Selon Me Ayotte, c’est certain que des changements doivent être apportés en termes de conditions d’utilisation et dans la gestion des données. Toutefois, on parle d’un travail de longue haleine.

« Gérer des consentements, c’est excessivement lourd. D’emblée, si les compagnies veulent gérer les consentements, elles devront avoir des systèmes qui lisent non seulement les données, mais aussi les consentements. »

Une autre variante à considérer ici : pour que le consentement soit considéré comme « valide », il doit remplir le critère de nécessité.

L’avocate à la protection des droits personnels à la Commission de l’information, Khadija Belghiti, définit ce critère. « Souvent c’est du cas par cas, selon l’entreprise, on va évaluer si l’information qu’elle demande est nécessaire pour l’objectif poursuivi. Il faut qu’il y ait un lien entre l’objectif et la législation qu’elle est tenue de respecter. »

« Un consentement ne peut pas pallier un manque de nécessité. », admet ensuite Me Naomi Ayotte.

Mais où vont les données ?

Elle rappelle que les entreprises mondiales comme Meta ou GAFAM qui détiennent une grande banque de données sur leurs utilisateurs peuvent loger ces informations personnelles n’importe où dans le monde.

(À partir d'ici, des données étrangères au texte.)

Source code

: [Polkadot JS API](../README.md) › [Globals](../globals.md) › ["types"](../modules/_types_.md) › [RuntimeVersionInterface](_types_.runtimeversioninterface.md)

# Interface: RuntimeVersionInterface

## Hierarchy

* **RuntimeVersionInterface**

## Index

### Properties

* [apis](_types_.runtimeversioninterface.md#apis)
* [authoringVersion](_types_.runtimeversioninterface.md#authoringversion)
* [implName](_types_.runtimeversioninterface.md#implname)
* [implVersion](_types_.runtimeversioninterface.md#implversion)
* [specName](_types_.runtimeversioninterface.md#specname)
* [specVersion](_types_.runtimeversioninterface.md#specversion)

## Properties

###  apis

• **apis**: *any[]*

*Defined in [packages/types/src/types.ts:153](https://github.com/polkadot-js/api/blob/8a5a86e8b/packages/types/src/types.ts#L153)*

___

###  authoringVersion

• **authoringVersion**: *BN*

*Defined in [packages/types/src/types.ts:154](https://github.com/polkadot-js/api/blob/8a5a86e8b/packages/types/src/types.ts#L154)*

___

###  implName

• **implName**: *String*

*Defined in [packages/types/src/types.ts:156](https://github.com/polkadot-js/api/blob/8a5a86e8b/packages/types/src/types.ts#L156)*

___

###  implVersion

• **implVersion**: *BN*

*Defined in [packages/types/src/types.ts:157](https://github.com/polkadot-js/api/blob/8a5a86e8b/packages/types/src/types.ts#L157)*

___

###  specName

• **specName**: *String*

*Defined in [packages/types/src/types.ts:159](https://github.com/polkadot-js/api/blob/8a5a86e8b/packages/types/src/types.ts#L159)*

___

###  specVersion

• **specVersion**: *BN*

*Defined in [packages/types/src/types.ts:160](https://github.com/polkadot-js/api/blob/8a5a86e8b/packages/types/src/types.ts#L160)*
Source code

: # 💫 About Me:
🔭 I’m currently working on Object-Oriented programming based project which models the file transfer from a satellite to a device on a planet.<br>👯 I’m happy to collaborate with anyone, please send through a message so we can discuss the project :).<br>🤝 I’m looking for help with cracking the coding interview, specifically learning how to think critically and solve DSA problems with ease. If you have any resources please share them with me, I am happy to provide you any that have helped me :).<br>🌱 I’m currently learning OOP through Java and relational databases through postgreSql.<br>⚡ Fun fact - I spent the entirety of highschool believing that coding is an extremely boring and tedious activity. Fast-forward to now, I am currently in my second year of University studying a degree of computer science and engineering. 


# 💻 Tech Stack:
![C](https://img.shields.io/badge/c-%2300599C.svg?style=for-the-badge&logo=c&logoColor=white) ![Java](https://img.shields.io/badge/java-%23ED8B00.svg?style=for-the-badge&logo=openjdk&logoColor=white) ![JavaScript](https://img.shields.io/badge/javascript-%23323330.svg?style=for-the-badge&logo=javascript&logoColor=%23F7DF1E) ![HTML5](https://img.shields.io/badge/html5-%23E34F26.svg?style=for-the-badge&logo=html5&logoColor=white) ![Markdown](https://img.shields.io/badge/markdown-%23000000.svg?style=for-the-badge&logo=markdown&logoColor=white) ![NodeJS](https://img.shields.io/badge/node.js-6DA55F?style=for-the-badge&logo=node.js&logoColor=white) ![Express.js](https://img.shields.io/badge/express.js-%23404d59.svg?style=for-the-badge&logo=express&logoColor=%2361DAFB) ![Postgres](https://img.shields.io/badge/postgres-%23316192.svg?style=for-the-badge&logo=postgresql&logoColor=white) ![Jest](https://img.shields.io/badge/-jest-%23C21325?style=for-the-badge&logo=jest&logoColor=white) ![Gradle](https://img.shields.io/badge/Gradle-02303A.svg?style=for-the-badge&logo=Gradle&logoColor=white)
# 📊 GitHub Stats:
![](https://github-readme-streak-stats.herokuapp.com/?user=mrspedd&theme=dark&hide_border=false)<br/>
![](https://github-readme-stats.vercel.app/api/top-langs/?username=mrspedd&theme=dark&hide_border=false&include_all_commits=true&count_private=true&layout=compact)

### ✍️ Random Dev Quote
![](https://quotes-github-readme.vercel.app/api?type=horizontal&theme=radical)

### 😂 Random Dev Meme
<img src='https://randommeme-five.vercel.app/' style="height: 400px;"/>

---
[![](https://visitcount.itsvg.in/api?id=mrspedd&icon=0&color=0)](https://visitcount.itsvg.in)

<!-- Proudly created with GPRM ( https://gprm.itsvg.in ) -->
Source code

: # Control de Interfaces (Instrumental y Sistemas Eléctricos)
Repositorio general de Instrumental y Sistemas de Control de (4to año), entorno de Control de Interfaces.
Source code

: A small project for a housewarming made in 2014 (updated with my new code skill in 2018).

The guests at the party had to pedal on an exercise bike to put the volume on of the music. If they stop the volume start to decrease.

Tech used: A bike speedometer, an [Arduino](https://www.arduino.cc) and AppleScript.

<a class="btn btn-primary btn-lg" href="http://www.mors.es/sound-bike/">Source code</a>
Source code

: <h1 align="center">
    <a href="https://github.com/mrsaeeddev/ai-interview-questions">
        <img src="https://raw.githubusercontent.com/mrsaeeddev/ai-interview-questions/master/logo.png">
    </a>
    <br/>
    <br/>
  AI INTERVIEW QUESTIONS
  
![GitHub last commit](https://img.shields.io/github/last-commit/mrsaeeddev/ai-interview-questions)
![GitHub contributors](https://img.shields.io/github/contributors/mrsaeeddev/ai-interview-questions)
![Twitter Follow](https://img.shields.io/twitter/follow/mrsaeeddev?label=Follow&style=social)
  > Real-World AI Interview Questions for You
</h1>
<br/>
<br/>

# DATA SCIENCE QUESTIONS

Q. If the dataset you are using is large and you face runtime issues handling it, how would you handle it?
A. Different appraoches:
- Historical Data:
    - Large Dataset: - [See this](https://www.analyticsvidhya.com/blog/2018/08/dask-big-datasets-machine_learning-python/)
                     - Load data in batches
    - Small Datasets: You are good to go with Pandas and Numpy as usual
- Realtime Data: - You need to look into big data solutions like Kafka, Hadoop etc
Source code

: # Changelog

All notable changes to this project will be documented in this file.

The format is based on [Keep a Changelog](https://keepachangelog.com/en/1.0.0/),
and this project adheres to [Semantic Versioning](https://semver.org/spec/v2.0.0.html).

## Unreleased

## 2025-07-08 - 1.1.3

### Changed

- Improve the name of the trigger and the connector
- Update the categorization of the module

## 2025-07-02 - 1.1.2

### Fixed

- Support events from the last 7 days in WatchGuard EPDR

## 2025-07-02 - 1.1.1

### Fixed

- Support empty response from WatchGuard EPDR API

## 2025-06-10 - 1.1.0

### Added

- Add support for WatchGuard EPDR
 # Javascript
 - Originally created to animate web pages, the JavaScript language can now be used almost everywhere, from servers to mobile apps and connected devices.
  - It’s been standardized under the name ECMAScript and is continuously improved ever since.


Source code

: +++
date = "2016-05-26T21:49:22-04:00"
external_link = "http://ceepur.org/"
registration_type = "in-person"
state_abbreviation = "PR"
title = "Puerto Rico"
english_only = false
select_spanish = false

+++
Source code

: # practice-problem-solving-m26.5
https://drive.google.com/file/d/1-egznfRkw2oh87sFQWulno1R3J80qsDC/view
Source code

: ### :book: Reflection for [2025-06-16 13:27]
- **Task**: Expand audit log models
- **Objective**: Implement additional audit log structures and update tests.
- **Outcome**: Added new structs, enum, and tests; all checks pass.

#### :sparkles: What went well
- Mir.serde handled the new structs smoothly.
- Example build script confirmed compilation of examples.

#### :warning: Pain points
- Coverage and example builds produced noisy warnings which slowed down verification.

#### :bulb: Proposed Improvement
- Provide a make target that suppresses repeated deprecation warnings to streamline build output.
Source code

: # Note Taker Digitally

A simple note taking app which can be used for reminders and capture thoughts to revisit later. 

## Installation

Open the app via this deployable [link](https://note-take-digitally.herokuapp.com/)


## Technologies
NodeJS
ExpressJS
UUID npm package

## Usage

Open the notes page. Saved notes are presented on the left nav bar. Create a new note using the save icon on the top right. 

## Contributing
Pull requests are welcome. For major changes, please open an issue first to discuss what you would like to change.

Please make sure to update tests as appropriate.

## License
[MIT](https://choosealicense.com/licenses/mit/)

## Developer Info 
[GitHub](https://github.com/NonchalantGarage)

« Si je les héberge dans un pays où le gouvernement a tous les droits. Il peut aller chercher les données qu’il veut et en faire ce qu’il veut. Il y a une conséquence pour nous, les Québécois, qui avons des règles qui nous protège. Mais encore faut-il que nos renseignements soient sur notre territoire pour que ça soit le cas », justifie l’avocate Naomi Ayotte.

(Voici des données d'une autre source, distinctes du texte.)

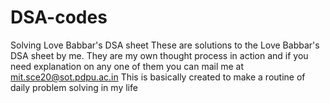# DSA-codes
Solving Love Babbar's DSA sheet
These are solutions to the Love Babbar's DSA sheet by me. They are my own thought process in action and if you need explanation on any one of them you can mail me at mit.sce20@sot.pdpu.ac.in
This is basically created to make a routine of daily problem solving in my life

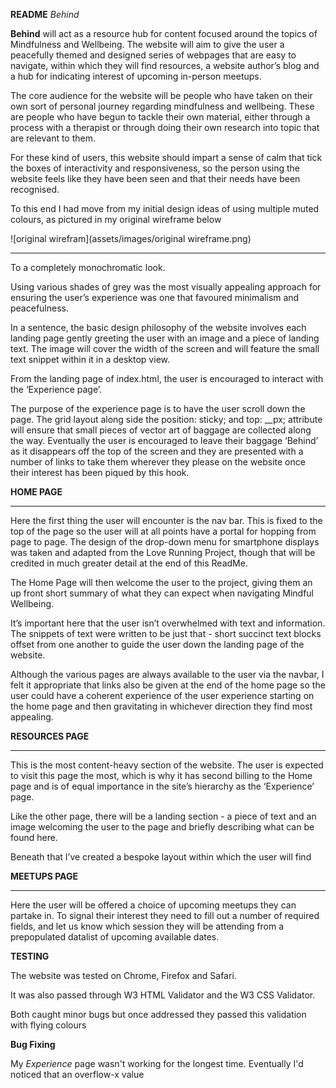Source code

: **README**
*Behind*

**Behind** will act as a resource hub for content focused around the topics of Mindfulness and Wellbeing. The website will aim to give the user a peacefully themed and designed series of webpages that are easy to navigate, within which they will find resources, a website author’s blog and a hub for indicating interest of upcoming in-person meetups.

The core audience for the website will be people who have taken on their own sort of personal journey regarding mindfulness and wellbeing. These are people who have begun to tackle their own material, either through a process with a therapist or through doing their own research into topic that are relevant to them.

For these kind of users, this website should impart a sense of calm that tick the boxes of interactivity and responsiveness, so the person using the website feels like they have been seen and that their needs have been recognised.

To this end I had move from my initial design ideas of using multiple muted colours, as pictured in my original wireframe below

![original wirefram](assets/images/original wireframe.png)
*********


To a completely monochromatic look.


Using various shades of grey was the most visually appealing approach for ensuring the user’s experience was one that favoured minimalism and peacefulness.


In a sentence, the basic design philosophy of the website involves each landing page gently greeting the user with an image and a piece of landing text. The image will cover the width of the screen and will feature the small text snippet within it in a desktop view.

From the landing page of index.html, the user is encouraged to interact with the ‘Experience page’.

The purpose of the experience page is to have the user scroll down the page. The grid layout along side the position: sticky; and top: __px; attribute will ensure that small pieces of vector art of baggage are collected along the way. Eventually the user is encouraged to leave their baggage ‘Behind’ as it disappears off the top of the screen and they are presented with a number of links to take them wherever they please on the website once their interest has been piqued by this hook.






**HOME PAGE**

*****

Here the first thing the user will encounter is the nav bar. This is fixed to the top of the page so the user will at all points have a portal for hopping from page to page. The design of the drop-down menu for smartphone displays was taken and adapted from the Love Running Project, though that will be credited in much greater detail at the end of this ReadMe.

The Home Page will then welcome the user to the project, giving them an up front short summary of what they can expect when navigating Mindful Wellbeing.

It’s important here that the user isn’t overwhelmed with text and information. The snippets of text were written to be just that - short succinct text blocks offset from one another to guide the user down the landing page of the website.

Although the various pages are always available to the user via the navbar, I felt it appropriate that links also be given at the end of the home page so the user could have a coherent experience of the user experience starting on the home page and then gravitating in whichever direction they find most appealing.

**RESOURCES PAGE**

*****

This is the most content-heavy section of the website. The user is expected to visit this page the most, which is why it has second billing to the Home page and is of equal importance in the site’s hierarchy as the ‘Experience’ page.

Like the other page, there will be a landing section - a piece of text and an image welcoming the user to the page and briefly describing what can be found here.

Beneath that I’ve created a bespoke layout within which the user will find 

**MEETUPS PAGE**


****

Here the user will be offered a choice of upcoming meetups they can partake in. To signal their interest they need to fill out a number of required fields, and let us know which session they will be attending from a prepopulated datalist of upcoming available dates.



**TESTING**

The website was tested on Chrome, Firefox and Safari.

It was also passed through W3 HTML Validator and the W3 CSS Validator.

Both caught minor bugs but once addressed they passed this validation with flying colours



**Bug Fixing**

My *Experience* page wasn't working for the longest time. Eventually I'd noticed that an overflow-x value
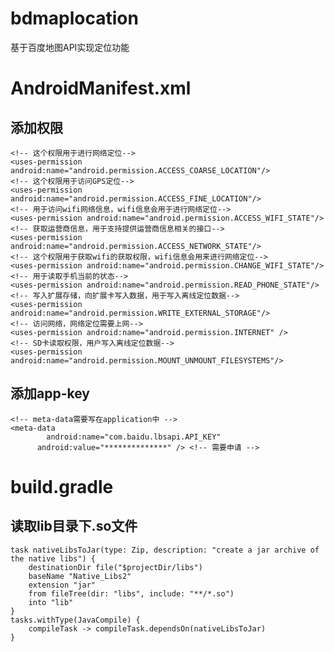 # bdmaplocation
基于百度地图API实现定位功能
# AndroidManifest.xml
## 添加权限
    <!-- 这个权限用于进行网络定位-->
    <uses-permission android:name="android.permission.ACCESS_COARSE_LOCATION"/>
    <!-- 这个权限用于访问GPS定位-->
    <uses-permission android:name="android.permission.ACCESS_FINE_LOCATION"/>
    <!-- 用于访问wifi网络信息，wifi信息会用于进行网络定位-->
    <uses-permission android:name="android.permission.ACCESS_WIFI_STATE"/>
    <!-- 获取运营商信息，用于支持提供运营商信息相关的接口-->
    <uses-permission android:name="android.permission.ACCESS_NETWORK_STATE"/>
    <!-- 这个权限用于获取wifi的获取权限，wifi信息会用来进行网络定位-->
    <uses-permission android:name="android.permission.CHANGE_WIFI_STATE"/>
    <!-- 用于读取手机当前的状态-->
    <uses-permission android:name="android.permission.READ_PHONE_STATE"/>
    <!-- 写入扩展存储，向扩展卡写入数据，用于写入离线定位数据-->
    <uses-permission android:name="android.permission.WRITE_EXTERNAL_STORAGE"/>
    <!-- 访问网络，网络定位需要上网-->
    <uses-permission android:name="android.permission.INTERNET" />
    <!-- SD卡读取权限，用户写入离线定位数据-->
    <uses-permission android:name="android.permission.MOUNT_UNMOUNT_FILESYSTEMS"/>
## 添加app-key
    <!-- meta-data需要写在application中 -->
    <meta-data
       		android:name="com.baidu.lbsapi.API_KEY"
          android:value="**************" /> <!-- 需要申请 -->
# build.gradle
## 读取lib目录下.so文件
    task nativeLibsToJar(type: Zip, description: "create a jar archive of the native libs") {
        destinationDir file("$projectDir/libs")
        baseName "Native_Libs2"
        extension "jar"
        from fileTree(dir: "libs", include: "**/*.so")
        into "lib"
    }
    tasks.withType(JavaCompile) {
        compileTask -> compileTask.dependsOn(nativeLibsToJar)
    }
		
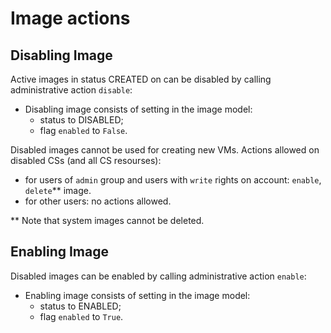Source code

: # Image actions

## Disabling Image

Active images in status CREATED on can be disabled by calling administrative action `disable`:

* Disabling image consists of setting in the image model:
  * status to DISABLED;
  * flag `enabled` to `False`.

Disabled images cannot be used for creating new VMs.
Actions allowed on disabled CSs (and all CS resourses):

* for users of `admin` group and users with `write` rights on account: `enable`, `delete`** image.
* for other users: no actions allowed.

** Note that system images cannot be deleted.

## Enabling Image

Disabled images can be enabled by calling administrative action `enable`:

* Enabling image consists of setting in the image model:
  * status to ENABLED;
  * flag `enabled` to `True`.
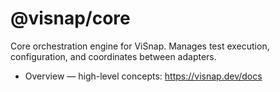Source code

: # @visnap/core

Core orchestration engine for ViSnap. Manages test execution, configuration, and coordinates between adapters.

- Overview — high-level concepts: https://visnap.dev/docs
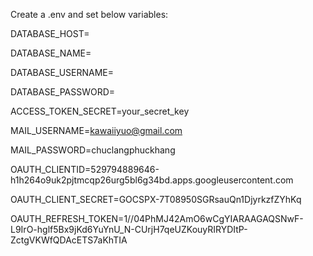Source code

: Create a .env and set below variables:

DATABASE_HOST=

DATABASE_NAME=

DATABASE_USERNAME=

DATABASE_PASSWORD=

ACCESS_TOKEN_SECRET=your_secret_key

MAIL_USERNAME=kawaiiyuo@gmail.com

MAIL_PASSWORD=chuclangphuckhang

OAUTH_CLIENTID=529794889646-h1h264o9uk2pjtmcqp26urg5bl6g34bd.apps.googleusercontent.com

OAUTH_CLIENT_SECRET=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

OAUTH_REFRESH_TOKEN=1//04PhMJ42AmO6wCgYIARAAGAQSNwF-L9IrO-hglf5Bx9jKd6YuYnU_N-CUrjH7qeUZKouyRIRYDItP-ZctgVKWfQDAcETS7aKhTIA
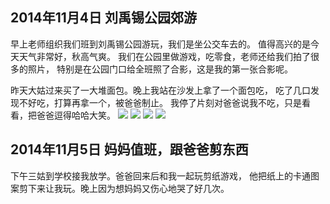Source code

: ## 2014年11月4日 刘禹锡公园郊游
早上老师组织我们班到刘禹锡公园游玩，我们是坐公交车去的。
值得高兴的是今天天气非常好，秋高气爽。
我们在公园里做游戏，吃零食，老师还给我们拍了很多的照片，
特别是在公园门口给全班照了合影，这是我的第一张合影呢。

昨天大姑过来买了一大堆面包。晚上我站在沙发上拿了一个面包吃，
吃了几口发现不好吃，打算再拿一个，被爸爸制止。
我停了片刻对爸爸说我不吃，只是看看，把爸爸逗得哈哈大笑。
![](/media/andro/photo/2014/11/041.jpg "")
![](/media/andro/photo/2014/11/042.jpg "")
![](/media/andro/photo/2014/11/043.jpg "")
![](/media/andro/photo/2014/11/044.jpg "")

## 2014年11月5日 妈妈值班，跟爸爸剪东西
下午三姑到学校接我放学。爸爸回来后和我一起玩剪纸游戏，
他把纸上的卡通图案剪下来让我玩。晚上因为想妈妈又伤心地哭了好几次。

Selon elle, si on regarde à moins grande échelle, certaines compagnies québécoises n’hésitent pas à faire affaire avec des banques de données ailleurs qu’au Canada. Très souvent, ces compagnies vont loger les informations personnelles de leurs utilisateurs dans des serveurs similaires à ceux du Canada.

Le directeur adjoint du Laboratoire de cyberjustice de l’Université de Montréal, Me Nicolas Vermeys a indiqué à La Presse que l’Union européenne a reconnue en 2001, une similitude avec la loi canadienne.

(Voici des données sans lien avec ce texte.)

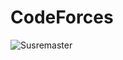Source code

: # CodeForces
![Susremaster](https://user-images.githubusercontent.com/48209612/198869785-5e676ecd-52a4-4a52-94cf-3268c13c3661.png)
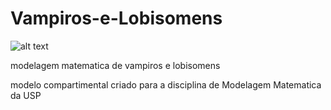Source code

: # Vampiros-e-Lobisomens

![alt text](https://magiaysangre.files.wordpress.com/2010/08/vampiros-y-hombres-lobo.jpg)

modelagem matematica de vampiros e lobisomens


modelo compartimental criado para a disciplina de Modelagem Matematica da USP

Il présume alors que le gouvernement du Québec fait confiance à l’Union européenne pour conserver ses données puisque la loi québécoise est similaire par la même occasion, à celle de l’Union européenne.

« Il y a des fournisseurs québécois qui hébergent les données personnelles de leurs clients ailleurs dans le monde. Il peut y avoir des conséquences », argumente celle à la direction des affaires juridiques.

Elle enchaine en donnant l’exemple de la polémique avec l’application chinoise, Tik Tok.

« Nos renseignements qui se trouvent entre les mains du gouvernement chinois par exemple. Qu’est-ce qu’il va m’arriver si je veux rentrer en Chine ? Parce que ce ne sont pas les mêmes règles ni les mêmes lois. Ils n’ont pas le droit de faire les mêmes choses avec les renseignements. », mentionne-t-elle.

L’avocate pour la protection des renseignements personnels, Me Naomi Ayotte et le directeur adjoint du Laboratoire de cyberjustice de l’Université de Montréal, Me Nicolas Vermeys s’entendent pour dire que les données doivent être protégées et sécurisées au nom de la loi.